Nasıl bir şey biliyor musunuz?
Eşcinsel hissetmek farklı bir şeydir, anlaması zordur; hatta insan tüm yaşantısını bir şekilde buna göre dizayn etmek ister. Mesela kendimden örnek verecek olursam; ben tiyatro oyunculuğu hayalleri kurana kadar, hep bir şekilde çok para kazanırım, ailemden hatta bu ülkeden uzaklaşırım ve istediğim gibi cinselliğimi yaşarım gibi çözümler üretiyordum kendime içten içe. Ama bu tecrit edilmiş, içine kapatılmış bir hayat hayali idi aslında. Kim ne derse desin, ben eşcinselliği hiçbir zaman doğal bir durum gibi karşılayamadım aslında. Çünkü sevdiğim ile göğsümü gere gere el ele tutuşmak, herkese onu ne kadar sevdiğimi anlatmak ve belki birlikte istediğimiz her yere gitmek istedim, hep her yerde
aşkımızı yaşayabilelim. Eşcinsel aşk ve aşk sandığımız şeyler veya eşcinsel ilişkiler hiçbir zaman bu noktada olamaz. Eşcinsel ilişkide üreme yaşayamazsınız mesela. Bu beni hep düşündürürdü. İnsanın en büyük emellerinden bir tanesi ve belki de onu tamamlayacak en önemli şey üremesi, soyunun devamı, onu yalnızlıktan kurtaracak bir çare aslında yaşlılığı için. Ancak bu eşcinsel ilişkide mümkün olmuyor.

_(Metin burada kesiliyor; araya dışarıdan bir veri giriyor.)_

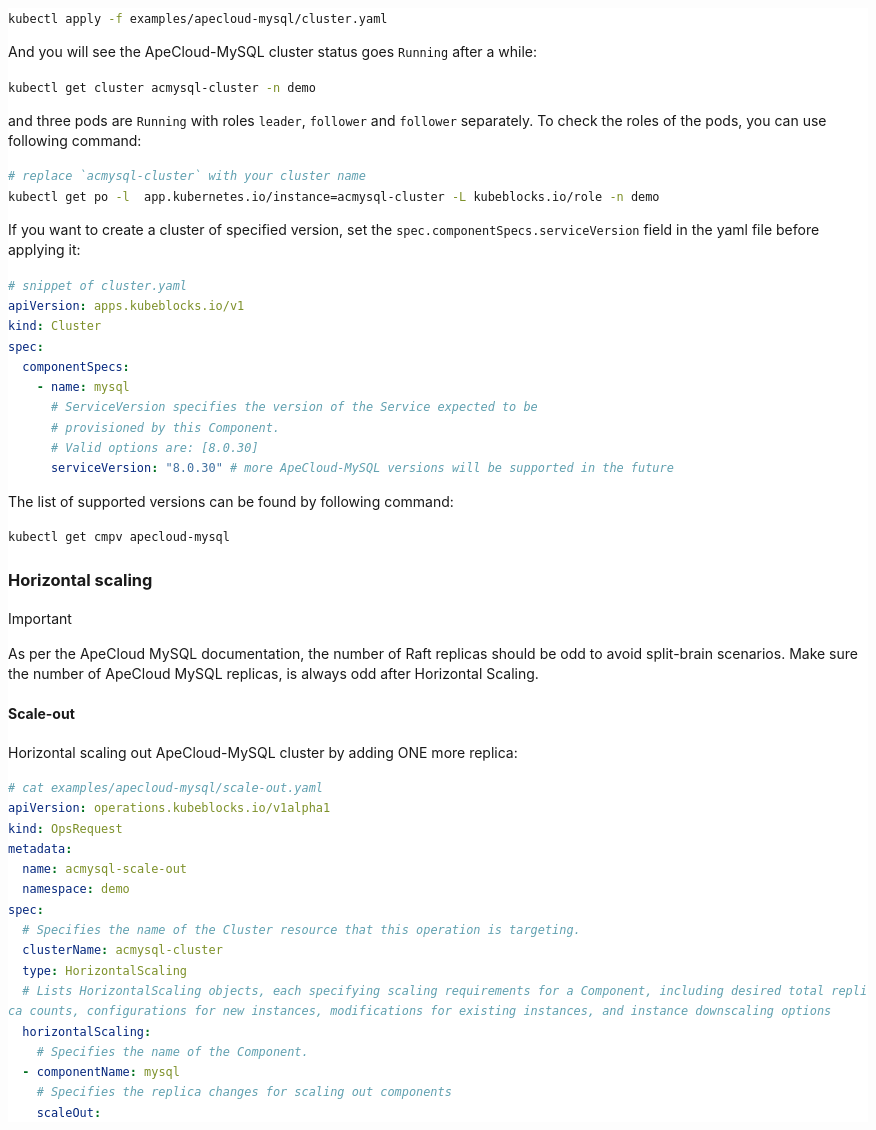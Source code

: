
 ```bash
kubectl apply -f examples/apecloud-mysql/cluster.yaml
```

And you will see the ApeCloud-MySQL cluster status goes `Running` after a while:

```bash
kubectl get cluster acmysql-cluster -n demo
```

and three pods are `Running` with roles `leader`,  `follower` and `follower` separately. To check the roles of the pods, you can use following command:

```bash
# replace `acmysql-cluster` with your cluster name
kubectl get po -l  app.kubernetes.io/instance=acmysql-cluster -L kubeblocks.io/role -n demo
```

If you want to create a cluster of specified version, set the `spec.componentSpecs.serviceVersion` field in the yaml file before applying it:

```yaml
# snippet of cluster.yaml
apiVersion: apps.kubeblocks.io/v1
kind: Cluster
spec:
  componentSpecs:
    - name: mysql
      # ServiceVersion specifies the version of the Service expected to be
      # provisioned by this Component.
      # Valid options are: [8.0.30]
      serviceVersion: "8.0.30" # more ApeCloud-MySQL versions will be supported in the future
```

The list of supported versions can be found by following command:

```bash
kubectl get cmpv apecloud-mysql
```

### Horizontal scaling

> [!IMPORTANT]
> As per the ApeCloud MySQL documentation, the number of Raft replicas should be odd to avoid split-brain scenarios.
> Make sure the number of ApeCloud MySQL replicas, is always odd after Horizontal Scaling.

#### Scale-out

Horizontal scaling out ApeCloud-MySQL cluster by adding ONE more replica:

```yaml
# cat examples/apecloud-mysql/scale-out.yaml
apiVersion: operations.kubeblocks.io/v1alpha1
kind: OpsRequest
metadata:
  name: acmysql-scale-out
  namespace: demo
spec:
  # Specifies the name of the Cluster resource that this operation is targeting.
  clusterName: acmysql-cluster
  type: HorizontalScaling
  # Lists HorizontalScaling objects, each specifying scaling requirements for a Component, including desired total replica counts, configurations for new instances, modifications for existing instances, and instance downscaling options
  horizontalScaling:
    # Specifies the name of the Component.
  - componentName: mysql
    # Specifies the replica changes for scaling out components
    scaleOut:
```

[^1]: ApeCloud MySQL,<https://kubeblocks.io/docs/preview/user_docs/kubeblocks-for-apecloud-mysql/apecloud-mysql-intro>
[^2]: wescale, <https://github.com/wesql/wescale>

Daha sonra eşcinsel ilişki düşünelim; çok etkilendin, barda karşılaştın ve seks yapmak istiyorsun ama nasıl? Anal seks denediğinde öncesinde bir hazırlık yapman gerekiyor diye biliyorum çünkü o bölgeden affedersiniz ama sıçıyorsun lan! İleri yaşlarda dışkını tutamamana sebep oluyor mesela. Yani bunların bütünü de benim için hep insanın anatomik yapısına aykırı düşen ve hiç kimse tarafından da reddedilemeyecek sebeplerdi. İnsanlar şunu diyebilir; Bırakın bu eşcinselleri diledikleri gibi yaşasınlar. İnanın ben de bunu düşünüyorum; yaşamak isteyen dilediği gibi yaşasın, insanlar istediklerine inansınlar, istedikleri gibi yaşamlarını sürsünler, istedikleri gibi cinsel yönelimlerini veya tercihlerini yaşasınlar, asla buralarda değilim. Ancak ben bunu isteyemiyorum işte. Eski saplantılı aşklarım bana mutluluk vermedi ki. Yalnızca bir insan olarak o çok yüksek duyguları tatmış olmam, daha sonra işime yaradı yapmaya çalıştığım bazı işlerde. Şuna da karşıyım; insanlar herkese karşı farklı bakarken birer sevgi pıtırcığı, anlayış abidesine dönüşürken, eşcinsel duyguları olan insanlara sanki dünyanın en iğrenç insanları gibi, onlarla arkadaşlık dahi yapılmaz gibi; hatta saldırışa geçen davranışlar sergiliyorlar. Ve ne yaptıklarının farkında bile değiller. Belki bu tavır hakim olmasaydı eşcinsellik şu anda çok daha rahat konuşulabilen, irdelenebilen bir durum olsaydı, belki de insanlar doğalarının gereği gibi yaşama haklarının sonuna kadar peşinden gideceklerdi. Ama bu insanlar iyileşmek isteseler de, yaşamak isteseler de her zaman kendi kendilerini, kendi yaşamlarını sansürlemek bir şeyleri saklamak, bir şeyleri herkesten izole bir şekilde yapmak zorunda bırakılıyorlar. Ve bence esas hastalar bunlar!!! İnsanların farklılıklarına öcü gibi yaklaşanlar kendi dini görüşleri, kendi hayat görüşleri, kendi cinsel eğilimleri veya bir zorluk, sıkıntı karşısında kendi takındıkları tavır dışında bir şey yapan veya söyleyen insanlara öcü gibi yaklaşan ve bence dünyada insanlaşma evrimini tamamlayamamış varlıklar dünyanın esas problemi gibi geliyor bana.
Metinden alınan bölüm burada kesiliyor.